Pero eso tampoco le robó la alegría. Ahí seguían sus
comentarios estúpidos y sus sonrisas exageradas. Problema más gordo fue cuando enfermó
la mujer: cáncer, y tuvo ella que dejar de trabajar limpiando casas y empezar
la quimio y Eladio a cuidarla con todo el amor que tenía dentro. Por aquel
entonces el hombre ya paraba bastante en el bar de la esquina.
La sonrisa se le fue borrando y en los encuentros
casuales se limitaba a ser cordial. Se le preguntaba por la mujer y él decía
que «a ver», que creían mucho en dios y que malo sería que de aquello no
saliesen. Pero una buena mañana Eladio se despertó con la mujer muerta al lado,
y fue terrible que nos invitase a su casa a ver el cadáver allí mismo, todavía
caliente, mientras Eladio nos explicaba cómo iban a proceder con el entierro y
ya no ocultaba sus lágrimas.
Pasó un tiempo en que poco supimos de él. Veíamos
más a sus hijos: uno tonto y bueno y otro currante que vivía en el extranjero y
había ido allí a despedir a la madre. Del tonto no podía Eladio rezar para que
no fuese una carga; el otro le mandaba dinero de vez en cuando y menos mal,
porque si no, a ver de qué coño iban a comer él y el tonto.

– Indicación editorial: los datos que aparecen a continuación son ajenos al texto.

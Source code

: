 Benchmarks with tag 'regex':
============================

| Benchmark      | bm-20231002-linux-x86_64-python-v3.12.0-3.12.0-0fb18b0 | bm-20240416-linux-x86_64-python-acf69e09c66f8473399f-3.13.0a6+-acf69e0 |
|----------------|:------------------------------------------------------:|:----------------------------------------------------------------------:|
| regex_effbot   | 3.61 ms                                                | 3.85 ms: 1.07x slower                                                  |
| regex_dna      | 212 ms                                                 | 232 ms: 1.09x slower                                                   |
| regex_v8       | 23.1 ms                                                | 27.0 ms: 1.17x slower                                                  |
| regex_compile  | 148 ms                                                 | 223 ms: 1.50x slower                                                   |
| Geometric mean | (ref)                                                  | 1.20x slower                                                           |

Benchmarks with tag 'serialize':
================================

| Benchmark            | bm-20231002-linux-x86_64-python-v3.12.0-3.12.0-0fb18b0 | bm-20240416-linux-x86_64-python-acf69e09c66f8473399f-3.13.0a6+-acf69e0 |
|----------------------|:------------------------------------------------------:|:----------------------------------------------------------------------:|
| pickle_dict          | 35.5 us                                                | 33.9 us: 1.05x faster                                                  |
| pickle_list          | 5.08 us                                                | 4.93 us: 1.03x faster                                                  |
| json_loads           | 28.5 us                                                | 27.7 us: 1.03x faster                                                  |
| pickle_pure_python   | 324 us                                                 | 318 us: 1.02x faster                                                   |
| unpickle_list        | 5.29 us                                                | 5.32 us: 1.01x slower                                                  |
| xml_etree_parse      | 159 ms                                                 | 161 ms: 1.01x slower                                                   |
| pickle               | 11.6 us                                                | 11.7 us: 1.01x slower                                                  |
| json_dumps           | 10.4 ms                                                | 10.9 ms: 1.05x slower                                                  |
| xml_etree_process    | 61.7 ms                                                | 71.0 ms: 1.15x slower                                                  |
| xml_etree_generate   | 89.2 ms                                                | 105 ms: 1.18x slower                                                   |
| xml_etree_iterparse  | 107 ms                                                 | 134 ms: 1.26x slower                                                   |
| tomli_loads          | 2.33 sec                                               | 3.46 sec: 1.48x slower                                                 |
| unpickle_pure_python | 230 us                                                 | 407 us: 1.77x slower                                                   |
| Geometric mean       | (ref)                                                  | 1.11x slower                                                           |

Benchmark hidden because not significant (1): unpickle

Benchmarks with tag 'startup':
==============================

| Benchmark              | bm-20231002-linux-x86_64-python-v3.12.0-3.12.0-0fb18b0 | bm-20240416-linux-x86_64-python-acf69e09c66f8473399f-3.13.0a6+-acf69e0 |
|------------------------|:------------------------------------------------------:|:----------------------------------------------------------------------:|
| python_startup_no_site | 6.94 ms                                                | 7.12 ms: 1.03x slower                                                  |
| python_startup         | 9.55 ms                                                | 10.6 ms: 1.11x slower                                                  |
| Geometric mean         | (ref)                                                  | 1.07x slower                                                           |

De pronto Eladio se dejó ver otra vez y, aunque ya no
era el mismo, seguía dando lecciones de vida y de aparente alegría, aunque
sospechamos todos que su contento se lo daba más el vino que la vida en sí,
porque le olía el aliento y, aunque lo habían echado del bar de la esquina por
borracho y moroso, se le había visto en muchas otras tabernas de por allí.
También empezó a dejarse ver en la vida nocturna. En
bares de copas, discotecas y, finalmente, saliendo de clubes de alterne. Nadie
amaría a un calvo, gordo y pobre viejo, así que tendría que desembolsar los
pocos cuartos que tristemente su hijo le iba mandando para seguir sintiéndose
hombre. De vez en cuando deambulaba por el Orzán, como hace semanas cuando lo
vimos mis amigos y yo borracho y metiéndose con unas niñas, pero jamás
encontraría de nuevo el amor y, ante esa terrible idea, no quedaba otra salida
que hundirse más y más hasta llegar por fin al infierno.
Y hasta aquí la historia de Eladio. No es una
historia magnífica. No es él un hombre extraordinario ni carente de grandes
defectos. Pero es una historia real. Por lo menos real a mi manera, y me
acojona pensar que, ¿por qué no?, quizá yo sea él algún día y avance también
hacia mi propia podredumbre.
Triste, pero muy real. Y contado de manera magistral, como siempre.
ResponderEliminarSaludos.
He estado leyendo varias de tus entradas, y muchas son curiosas, otras curiosas y otras dan pequeñas lecciones. Pero, sinceramente, esta es para mi una de las mejores. Me encanta como te has expresado y como has hecho que esto me llegue.